◆ **EXERCISE DESCRIPTION**: Among the entries, which lines carry the string "utilized"? Copy each of them.

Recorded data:
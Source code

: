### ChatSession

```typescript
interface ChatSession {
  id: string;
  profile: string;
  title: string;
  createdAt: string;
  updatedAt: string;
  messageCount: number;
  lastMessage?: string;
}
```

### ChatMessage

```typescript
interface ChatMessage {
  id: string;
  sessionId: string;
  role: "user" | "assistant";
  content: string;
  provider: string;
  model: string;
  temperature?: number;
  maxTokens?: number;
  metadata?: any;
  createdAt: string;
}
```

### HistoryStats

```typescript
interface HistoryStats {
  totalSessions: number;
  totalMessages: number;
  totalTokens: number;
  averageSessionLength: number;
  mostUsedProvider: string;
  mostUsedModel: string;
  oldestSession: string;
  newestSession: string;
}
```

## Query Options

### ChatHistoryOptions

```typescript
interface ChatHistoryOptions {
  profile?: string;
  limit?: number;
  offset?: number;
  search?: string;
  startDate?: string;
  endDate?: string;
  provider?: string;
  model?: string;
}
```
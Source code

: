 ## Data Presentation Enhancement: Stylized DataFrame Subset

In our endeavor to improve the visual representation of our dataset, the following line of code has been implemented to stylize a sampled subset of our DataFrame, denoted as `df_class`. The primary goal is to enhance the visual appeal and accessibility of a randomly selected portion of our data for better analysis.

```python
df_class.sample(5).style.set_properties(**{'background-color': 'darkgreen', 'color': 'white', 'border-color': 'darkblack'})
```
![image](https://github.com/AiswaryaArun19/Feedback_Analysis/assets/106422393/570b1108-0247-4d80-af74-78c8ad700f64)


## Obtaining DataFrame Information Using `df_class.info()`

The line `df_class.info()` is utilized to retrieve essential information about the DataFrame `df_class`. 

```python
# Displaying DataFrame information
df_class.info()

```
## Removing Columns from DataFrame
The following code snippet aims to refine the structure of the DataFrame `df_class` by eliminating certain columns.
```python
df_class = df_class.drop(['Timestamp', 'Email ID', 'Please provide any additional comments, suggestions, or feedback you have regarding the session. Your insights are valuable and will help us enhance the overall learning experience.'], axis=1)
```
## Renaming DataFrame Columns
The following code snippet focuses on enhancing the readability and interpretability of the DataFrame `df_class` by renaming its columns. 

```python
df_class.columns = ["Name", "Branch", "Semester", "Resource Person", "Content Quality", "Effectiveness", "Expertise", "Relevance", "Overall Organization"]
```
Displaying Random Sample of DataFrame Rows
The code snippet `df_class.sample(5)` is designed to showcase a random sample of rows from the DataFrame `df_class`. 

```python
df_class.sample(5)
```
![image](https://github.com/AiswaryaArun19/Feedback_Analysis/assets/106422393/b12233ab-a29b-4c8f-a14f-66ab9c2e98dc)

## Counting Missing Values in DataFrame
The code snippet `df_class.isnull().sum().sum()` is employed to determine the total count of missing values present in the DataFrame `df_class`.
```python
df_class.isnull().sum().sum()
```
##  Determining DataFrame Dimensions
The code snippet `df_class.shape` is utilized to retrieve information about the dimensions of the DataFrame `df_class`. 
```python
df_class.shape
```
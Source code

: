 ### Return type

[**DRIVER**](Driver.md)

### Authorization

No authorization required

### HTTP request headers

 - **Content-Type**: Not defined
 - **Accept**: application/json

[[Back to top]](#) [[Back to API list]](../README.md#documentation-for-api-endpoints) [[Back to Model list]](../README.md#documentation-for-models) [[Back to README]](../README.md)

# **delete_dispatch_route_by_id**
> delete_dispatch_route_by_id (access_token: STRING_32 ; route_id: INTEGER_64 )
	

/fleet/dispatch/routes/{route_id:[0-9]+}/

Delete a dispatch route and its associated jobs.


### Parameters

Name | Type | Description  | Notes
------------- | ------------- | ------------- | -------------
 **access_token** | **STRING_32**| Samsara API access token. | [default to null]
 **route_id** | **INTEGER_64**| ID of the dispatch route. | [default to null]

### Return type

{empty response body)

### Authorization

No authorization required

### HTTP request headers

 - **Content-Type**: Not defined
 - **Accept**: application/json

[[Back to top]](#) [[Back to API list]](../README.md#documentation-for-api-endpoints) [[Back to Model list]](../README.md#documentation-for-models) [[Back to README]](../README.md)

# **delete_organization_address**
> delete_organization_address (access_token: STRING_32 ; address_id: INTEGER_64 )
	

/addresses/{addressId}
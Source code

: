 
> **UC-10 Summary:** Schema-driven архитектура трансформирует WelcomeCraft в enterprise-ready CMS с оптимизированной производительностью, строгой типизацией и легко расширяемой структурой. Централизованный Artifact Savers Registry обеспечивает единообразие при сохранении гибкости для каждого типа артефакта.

◆ **EXPECTED OUTPUT**:
The line `df_class.info()` is utilized to retrieve essential information about the DataFrame `df_class`. 
The code snippet `df_class.shape` is utilized to retrieve information about the dimensions of the DataFrame `df_class`. 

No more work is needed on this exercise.